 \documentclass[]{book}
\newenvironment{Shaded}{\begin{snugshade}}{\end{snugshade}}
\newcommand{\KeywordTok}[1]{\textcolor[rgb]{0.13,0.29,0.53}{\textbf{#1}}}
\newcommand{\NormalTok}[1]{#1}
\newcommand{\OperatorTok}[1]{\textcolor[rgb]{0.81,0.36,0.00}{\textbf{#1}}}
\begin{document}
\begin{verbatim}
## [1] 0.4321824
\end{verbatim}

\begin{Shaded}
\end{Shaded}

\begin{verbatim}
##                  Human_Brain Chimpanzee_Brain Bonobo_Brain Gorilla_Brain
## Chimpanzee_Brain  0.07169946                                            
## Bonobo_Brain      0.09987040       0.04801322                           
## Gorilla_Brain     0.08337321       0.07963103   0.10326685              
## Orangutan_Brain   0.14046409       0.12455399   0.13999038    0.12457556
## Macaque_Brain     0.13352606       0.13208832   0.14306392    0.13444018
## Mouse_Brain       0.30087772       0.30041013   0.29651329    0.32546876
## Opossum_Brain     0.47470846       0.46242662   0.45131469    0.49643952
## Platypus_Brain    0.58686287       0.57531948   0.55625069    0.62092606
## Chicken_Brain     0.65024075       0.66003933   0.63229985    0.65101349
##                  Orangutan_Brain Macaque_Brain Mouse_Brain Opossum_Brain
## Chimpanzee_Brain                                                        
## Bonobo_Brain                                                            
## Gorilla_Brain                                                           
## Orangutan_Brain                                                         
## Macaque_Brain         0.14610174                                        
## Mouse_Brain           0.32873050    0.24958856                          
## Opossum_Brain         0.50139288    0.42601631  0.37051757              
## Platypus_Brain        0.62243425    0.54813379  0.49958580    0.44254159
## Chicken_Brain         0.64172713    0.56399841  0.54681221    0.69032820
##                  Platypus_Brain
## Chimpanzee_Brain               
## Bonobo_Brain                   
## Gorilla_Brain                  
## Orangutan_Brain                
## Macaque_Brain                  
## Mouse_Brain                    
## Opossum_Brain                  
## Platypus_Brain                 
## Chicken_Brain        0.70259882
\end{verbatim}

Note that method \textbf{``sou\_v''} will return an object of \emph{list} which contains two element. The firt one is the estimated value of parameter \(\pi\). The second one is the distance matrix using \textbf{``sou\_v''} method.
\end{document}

...

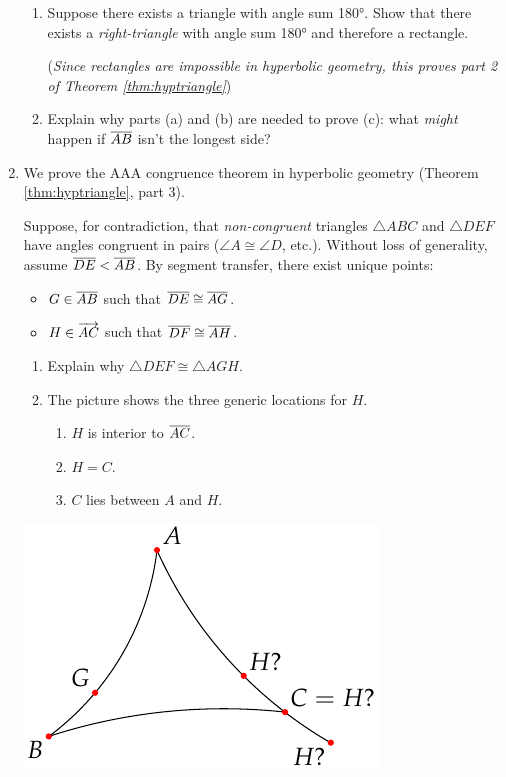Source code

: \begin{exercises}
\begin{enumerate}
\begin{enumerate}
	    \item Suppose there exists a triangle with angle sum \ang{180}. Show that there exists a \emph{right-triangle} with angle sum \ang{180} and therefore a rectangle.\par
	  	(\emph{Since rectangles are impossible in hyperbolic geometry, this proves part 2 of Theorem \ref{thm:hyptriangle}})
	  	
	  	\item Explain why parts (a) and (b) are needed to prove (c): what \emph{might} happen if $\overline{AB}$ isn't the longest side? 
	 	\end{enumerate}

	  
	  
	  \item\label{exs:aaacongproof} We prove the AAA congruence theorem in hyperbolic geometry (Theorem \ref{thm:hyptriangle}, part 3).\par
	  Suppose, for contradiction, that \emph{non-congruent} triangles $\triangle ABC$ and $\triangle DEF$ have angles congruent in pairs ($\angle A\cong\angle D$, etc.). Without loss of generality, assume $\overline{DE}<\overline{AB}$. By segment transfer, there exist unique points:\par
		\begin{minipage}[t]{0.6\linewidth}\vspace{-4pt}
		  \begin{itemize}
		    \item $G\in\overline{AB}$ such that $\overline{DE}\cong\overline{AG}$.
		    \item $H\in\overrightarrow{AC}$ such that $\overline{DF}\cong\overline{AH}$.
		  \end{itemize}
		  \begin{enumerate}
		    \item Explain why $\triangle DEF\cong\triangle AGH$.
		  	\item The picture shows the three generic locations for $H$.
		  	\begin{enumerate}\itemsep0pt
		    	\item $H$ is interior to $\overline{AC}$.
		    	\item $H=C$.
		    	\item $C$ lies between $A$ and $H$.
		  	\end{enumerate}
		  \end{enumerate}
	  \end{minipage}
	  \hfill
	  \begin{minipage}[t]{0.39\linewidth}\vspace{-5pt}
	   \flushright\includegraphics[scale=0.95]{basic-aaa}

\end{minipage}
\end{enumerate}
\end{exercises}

**What to do**
Look through the entries above. Copy each line in which the string "linewidth" occurs.

**Answer to this problem**
		\begin{minipage}[t]{0.6\linewidth}\vspace{-4pt}
	  \begin{minipage}[t]{0.39\linewidth}\vspace{-5pt}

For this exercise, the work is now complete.